Work request: Every line in the material below that includes "based" should be copied.

○ ○ ○ ○

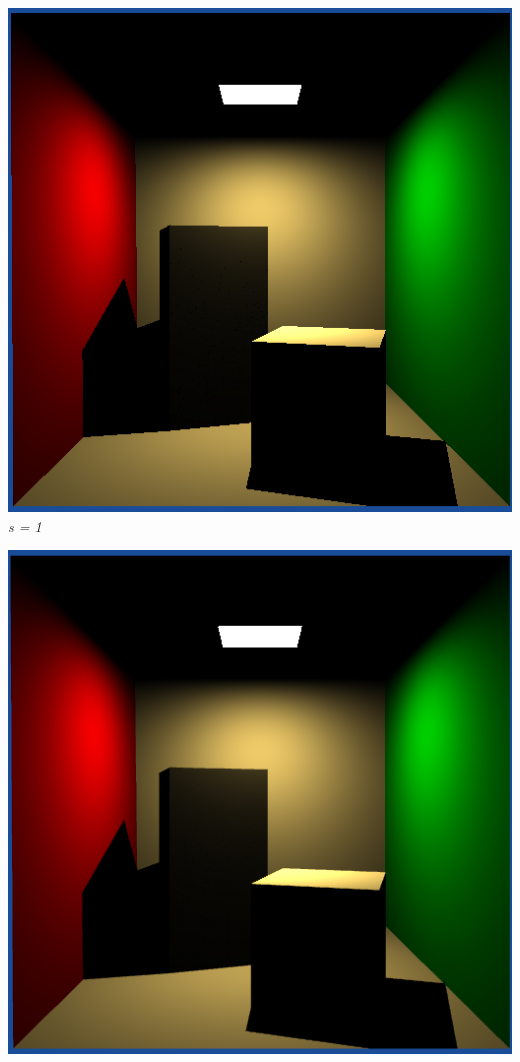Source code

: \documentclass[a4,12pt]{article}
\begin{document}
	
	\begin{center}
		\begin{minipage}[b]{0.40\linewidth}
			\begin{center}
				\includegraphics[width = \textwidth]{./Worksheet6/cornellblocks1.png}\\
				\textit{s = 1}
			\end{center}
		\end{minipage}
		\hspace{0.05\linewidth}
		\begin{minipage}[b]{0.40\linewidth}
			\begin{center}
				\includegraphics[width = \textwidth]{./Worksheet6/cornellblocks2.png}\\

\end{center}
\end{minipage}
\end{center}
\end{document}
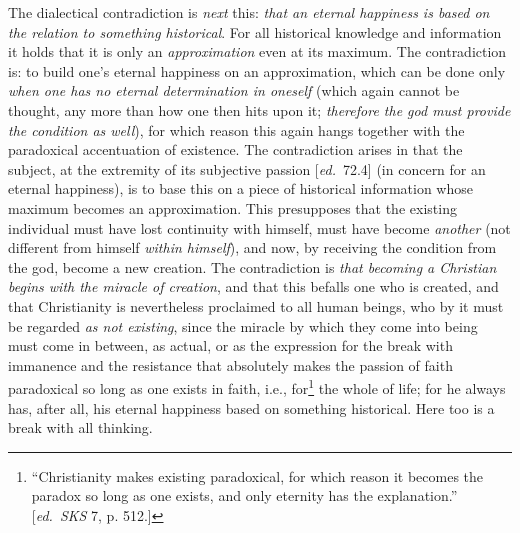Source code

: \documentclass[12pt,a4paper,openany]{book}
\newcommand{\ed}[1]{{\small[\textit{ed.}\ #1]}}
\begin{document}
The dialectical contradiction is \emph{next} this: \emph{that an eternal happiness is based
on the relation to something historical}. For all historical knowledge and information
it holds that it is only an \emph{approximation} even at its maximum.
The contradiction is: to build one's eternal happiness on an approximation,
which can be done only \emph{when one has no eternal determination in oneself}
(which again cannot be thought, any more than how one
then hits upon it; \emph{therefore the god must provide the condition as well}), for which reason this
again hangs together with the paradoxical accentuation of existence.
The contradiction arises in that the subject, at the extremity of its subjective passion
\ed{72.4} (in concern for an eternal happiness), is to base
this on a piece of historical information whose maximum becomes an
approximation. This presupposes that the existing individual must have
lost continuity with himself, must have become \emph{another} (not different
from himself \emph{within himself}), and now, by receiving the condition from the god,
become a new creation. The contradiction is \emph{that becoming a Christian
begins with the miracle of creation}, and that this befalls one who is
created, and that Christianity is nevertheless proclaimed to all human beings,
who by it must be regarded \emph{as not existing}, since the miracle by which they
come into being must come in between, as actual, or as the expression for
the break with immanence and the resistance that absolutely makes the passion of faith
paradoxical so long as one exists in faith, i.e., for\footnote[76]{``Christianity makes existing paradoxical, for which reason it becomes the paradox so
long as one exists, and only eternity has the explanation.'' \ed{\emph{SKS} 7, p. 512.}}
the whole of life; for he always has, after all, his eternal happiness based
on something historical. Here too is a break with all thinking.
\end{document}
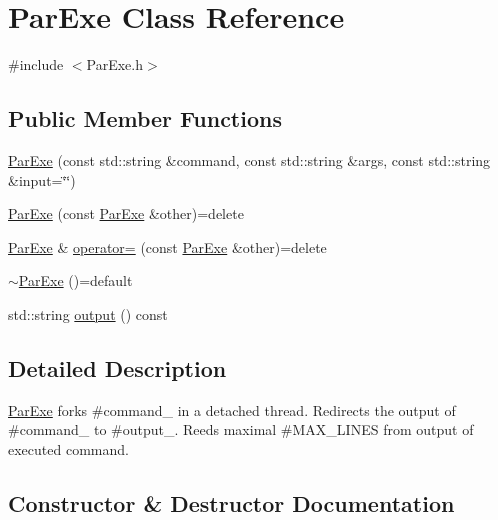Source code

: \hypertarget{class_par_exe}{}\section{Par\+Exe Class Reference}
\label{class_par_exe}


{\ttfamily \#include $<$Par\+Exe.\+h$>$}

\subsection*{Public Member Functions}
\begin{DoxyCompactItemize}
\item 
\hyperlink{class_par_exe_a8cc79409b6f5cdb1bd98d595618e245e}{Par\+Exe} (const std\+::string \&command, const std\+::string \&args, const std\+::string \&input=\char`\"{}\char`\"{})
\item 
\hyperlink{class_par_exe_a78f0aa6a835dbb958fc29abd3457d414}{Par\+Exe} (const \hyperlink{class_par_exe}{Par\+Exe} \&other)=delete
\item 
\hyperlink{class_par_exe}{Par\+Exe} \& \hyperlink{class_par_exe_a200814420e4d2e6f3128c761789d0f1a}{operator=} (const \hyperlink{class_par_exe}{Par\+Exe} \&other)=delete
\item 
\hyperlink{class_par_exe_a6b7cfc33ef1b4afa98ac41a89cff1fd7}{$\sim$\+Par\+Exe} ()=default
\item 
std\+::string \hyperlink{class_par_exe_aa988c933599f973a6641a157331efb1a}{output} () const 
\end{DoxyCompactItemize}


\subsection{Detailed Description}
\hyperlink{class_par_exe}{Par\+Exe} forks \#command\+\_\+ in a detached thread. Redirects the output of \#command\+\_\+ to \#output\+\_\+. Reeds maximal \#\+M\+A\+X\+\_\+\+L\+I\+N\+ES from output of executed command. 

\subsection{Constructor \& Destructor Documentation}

○ ○ ○ ○

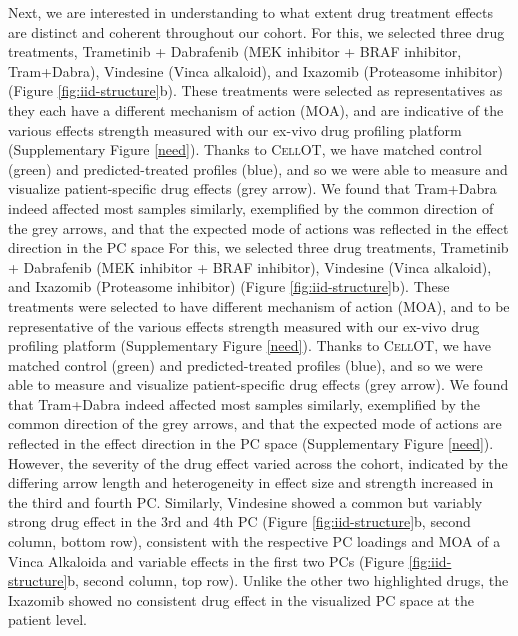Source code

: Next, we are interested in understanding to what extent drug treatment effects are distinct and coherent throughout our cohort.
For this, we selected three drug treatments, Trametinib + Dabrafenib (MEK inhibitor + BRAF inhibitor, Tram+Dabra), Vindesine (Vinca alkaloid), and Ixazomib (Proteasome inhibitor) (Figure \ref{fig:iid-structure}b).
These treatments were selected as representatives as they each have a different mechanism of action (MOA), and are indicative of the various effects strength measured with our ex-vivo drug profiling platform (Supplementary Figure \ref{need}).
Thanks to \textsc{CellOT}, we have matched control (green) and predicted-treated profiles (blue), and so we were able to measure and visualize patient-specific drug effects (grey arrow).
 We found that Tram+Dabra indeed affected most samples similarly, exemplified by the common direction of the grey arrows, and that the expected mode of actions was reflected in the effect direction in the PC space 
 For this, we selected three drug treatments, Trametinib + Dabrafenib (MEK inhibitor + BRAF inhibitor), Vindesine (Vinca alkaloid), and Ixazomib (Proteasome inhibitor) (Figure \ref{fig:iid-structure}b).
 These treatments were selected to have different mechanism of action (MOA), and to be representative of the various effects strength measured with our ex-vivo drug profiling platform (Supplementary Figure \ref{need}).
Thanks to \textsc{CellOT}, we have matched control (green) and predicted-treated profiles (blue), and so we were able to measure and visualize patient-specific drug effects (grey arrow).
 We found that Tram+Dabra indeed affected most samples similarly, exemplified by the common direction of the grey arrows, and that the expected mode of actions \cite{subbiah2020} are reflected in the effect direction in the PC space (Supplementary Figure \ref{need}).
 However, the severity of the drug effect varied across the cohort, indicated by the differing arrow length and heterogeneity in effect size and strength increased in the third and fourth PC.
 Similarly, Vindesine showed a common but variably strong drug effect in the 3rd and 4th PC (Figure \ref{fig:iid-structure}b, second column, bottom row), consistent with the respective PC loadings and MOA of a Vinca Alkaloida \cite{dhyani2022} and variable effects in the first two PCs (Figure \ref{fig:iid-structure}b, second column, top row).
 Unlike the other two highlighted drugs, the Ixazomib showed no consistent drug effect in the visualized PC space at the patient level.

○ ○ ○ ○

Task response:
The dialectical contradiction is \emph{next} this: \emph{that an eternal happiness is based
the whole of life; for he always has, after all, his eternal happiness based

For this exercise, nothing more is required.